● About this task: Set down every record below exactly as written.

──────── Task data ────────

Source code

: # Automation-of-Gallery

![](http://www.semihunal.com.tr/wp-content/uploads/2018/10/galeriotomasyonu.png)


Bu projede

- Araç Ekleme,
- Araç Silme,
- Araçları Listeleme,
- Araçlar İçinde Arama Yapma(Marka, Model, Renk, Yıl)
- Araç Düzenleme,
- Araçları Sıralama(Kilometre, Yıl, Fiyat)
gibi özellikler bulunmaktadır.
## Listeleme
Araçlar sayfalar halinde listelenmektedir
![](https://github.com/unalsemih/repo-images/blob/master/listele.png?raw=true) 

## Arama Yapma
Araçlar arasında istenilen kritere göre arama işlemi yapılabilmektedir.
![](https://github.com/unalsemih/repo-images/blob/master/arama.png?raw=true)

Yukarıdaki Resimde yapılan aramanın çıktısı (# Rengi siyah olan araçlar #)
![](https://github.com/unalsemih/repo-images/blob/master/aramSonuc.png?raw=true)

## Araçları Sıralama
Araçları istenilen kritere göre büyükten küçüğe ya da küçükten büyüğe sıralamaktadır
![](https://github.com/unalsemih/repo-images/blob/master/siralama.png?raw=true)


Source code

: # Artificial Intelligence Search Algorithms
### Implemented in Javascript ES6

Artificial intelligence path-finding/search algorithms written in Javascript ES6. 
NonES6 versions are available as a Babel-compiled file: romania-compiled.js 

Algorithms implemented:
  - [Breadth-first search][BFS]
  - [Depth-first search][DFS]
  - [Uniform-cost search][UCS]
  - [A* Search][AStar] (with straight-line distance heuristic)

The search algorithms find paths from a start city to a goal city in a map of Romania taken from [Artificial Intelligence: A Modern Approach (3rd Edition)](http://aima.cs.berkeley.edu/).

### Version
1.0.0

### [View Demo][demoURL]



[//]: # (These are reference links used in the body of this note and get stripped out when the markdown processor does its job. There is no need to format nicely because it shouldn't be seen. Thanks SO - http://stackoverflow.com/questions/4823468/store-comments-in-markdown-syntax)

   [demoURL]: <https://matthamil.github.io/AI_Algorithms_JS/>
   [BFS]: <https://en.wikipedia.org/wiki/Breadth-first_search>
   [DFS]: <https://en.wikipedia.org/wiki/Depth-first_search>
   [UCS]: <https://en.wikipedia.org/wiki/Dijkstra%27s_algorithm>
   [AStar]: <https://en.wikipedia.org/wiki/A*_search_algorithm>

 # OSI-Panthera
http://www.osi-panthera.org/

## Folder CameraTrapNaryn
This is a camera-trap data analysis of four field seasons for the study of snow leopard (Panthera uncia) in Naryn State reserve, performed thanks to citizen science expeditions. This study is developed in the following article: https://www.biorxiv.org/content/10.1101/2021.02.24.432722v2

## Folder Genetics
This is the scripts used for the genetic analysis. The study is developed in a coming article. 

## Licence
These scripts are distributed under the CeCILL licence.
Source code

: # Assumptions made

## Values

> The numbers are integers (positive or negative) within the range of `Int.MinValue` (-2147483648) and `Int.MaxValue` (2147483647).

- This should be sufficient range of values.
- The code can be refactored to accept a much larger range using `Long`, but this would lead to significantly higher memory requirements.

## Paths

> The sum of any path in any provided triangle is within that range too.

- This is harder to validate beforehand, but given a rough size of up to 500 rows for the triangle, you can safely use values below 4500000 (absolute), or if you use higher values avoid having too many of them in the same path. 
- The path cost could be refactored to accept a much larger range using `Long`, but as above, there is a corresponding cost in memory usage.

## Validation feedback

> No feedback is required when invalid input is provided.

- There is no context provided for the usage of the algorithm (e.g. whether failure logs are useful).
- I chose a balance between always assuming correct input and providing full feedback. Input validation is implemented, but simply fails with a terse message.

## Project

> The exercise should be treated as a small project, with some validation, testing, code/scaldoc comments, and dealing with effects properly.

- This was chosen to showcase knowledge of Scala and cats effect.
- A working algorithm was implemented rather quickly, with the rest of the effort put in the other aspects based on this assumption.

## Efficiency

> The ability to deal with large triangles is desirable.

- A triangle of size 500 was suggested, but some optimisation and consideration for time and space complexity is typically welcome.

────────

● Output below:
Source code

: # Automation-of-Gallery

![](http://www.semihunal.com.tr/wp-content/uploads/2018/10/galeriotomasyonu.png)


Bu projede

- Araç Ekleme,
- Araç Silme,
- Araçları Listeleme,
- Araçlar İçinde Arama Yapma(Marka, Model, Renk, Yıl)
- Araç Düzenleme,
- Araçları Sıralama(Kilometre, Yıl, Fiyat)
gibi özellikler bulunmaktadır.
## Listeleme
Araçlar sayfalar halinde listelenmektedir
![](https://github.com/unalsemih/repo-images/blob/master/listele.png?raw=true) 

## Arama Yapma
Araçlar arasında istenilen kritere göre arama işlemi yapılabilmektedir.
![](https://github.com/unalsemih/repo-images/blob/master/arama.png?raw=true)

Yukarıdaki Resimde yapılan aramanın çıktısı (# Rengi siyah olan araçlar #)
![](https://github.com/unalsemih/repo-images/blob/master/aramSonuc.png?raw=true)

## Araçları Sıralama
Araçları istenilen kritere göre büyükten küçüğe ya da küçükten büyüğe sıralamaktadır
![](https://github.com/unalsemih/repo-images/blob/master/siralama.png?raw=true)


Source code

: # Artificial Intelligence Search Algorithms
### Implemented in Javascript ES6

Artificial intelligence path-finding/search algorithms written in Javascript ES6. 
NonES6 versions are available as a Babel-compiled file: romania-compiled.js 

Algorithms implemented:
  - [Breadth-first search][BFS]
  - [Depth-first search][DFS]
  - [Uniform-cost search][UCS]
  - [A* Search][AStar] (with straight-line distance heuristic)

The search algorithms find paths from a start city to a goal city in a map of Romania taken from [Artificial Intelligence: A Modern Approach (3rd Edition)](http://aima.cs.berkeley.edu/).

### Version
1.0.0

### [View Demo][demoURL]



[//]: # (These are reference links used in the body of this note and get stripped out when the markdown processor does its job. There is no need to format nicely because it shouldn't be seen. Thanks SO - http://stackoverflow.com/questions/4823468/store-comments-in-markdown-syntax)

   [demoURL]: <https://matthamil.github.io/AI_Algorithms_JS/>
   [BFS]: <https://en.wikipedia.org/wiki/Breadth-first_search>
   [DFS]: <https://en.wikipedia.org/wiki/Depth-first_search>
   [UCS]: <https://en.wikipedia.org/wiki/Dijkstra%27s_algorithm>
   [AStar]: <https://en.wikipedia.org/wiki/A*_search_algorithm>

 # OSI-Panthera
http://www.osi-panthera.org/

## Folder CameraTrapNaryn
This is a camera-trap data analysis of four field seasons for the study of snow leopard (Panthera uncia) in Naryn State reserve, performed thanks to citizen science expeditions. This study is developed in the following article: https://www.biorxiv.org/content/10.1101/2021.02.24.432722v2

## Folder Genetics
This is the scripts used for the genetic analysis. The study is developed in a coming article. 

## Licence
These scripts are distributed under the CeCILL licence.
Source code

: # Assumptions made

## Values

> The numbers are integers (positive or negative) within the range of `Int.MinValue` (-2147483648) and `Int.MaxValue` (2147483647).

- This should be sufficient range of values.
- The code can be refactored to accept a much larger range using `Long`, but this would lead to significantly higher memory requirements.

## Paths

> The sum of any path in any provided triangle is within that range too.

- This is harder to validate beforehand, but given a rough size of up to 500 rows for the triangle, you can safely use values below 4500000 (absolute), or if you use higher values avoid having too many of them in the same path. 
- The path cost could be refactored to accept a much larger range using `Long`, but as above, there is a corresponding cost in memory usage.

## Validation feedback

> No feedback is required when invalid input is provided.

- There is no context provided for the usage of the algorithm (e.g. whether failure logs are useful).
- I chose a balance between always assuming correct input and providing full feedback. Input validation is implemented, but simply fails with a terse message.

## Project

> The exercise should be treated as a small project, with some validation, testing, code/scaldoc comments, and dealing with effects properly.

- This was chosen to showcase knowledge of Scala and cats effect.
- A working algorithm was implemented rather quickly, with the rest of the effort put in the other aspects based on this assumption.

## Efficiency

> The ability to deal with large triangles is desirable.

- A triangle of size 500 was suggested, but some optimisation and consideration for time and space complexity is typically welcome.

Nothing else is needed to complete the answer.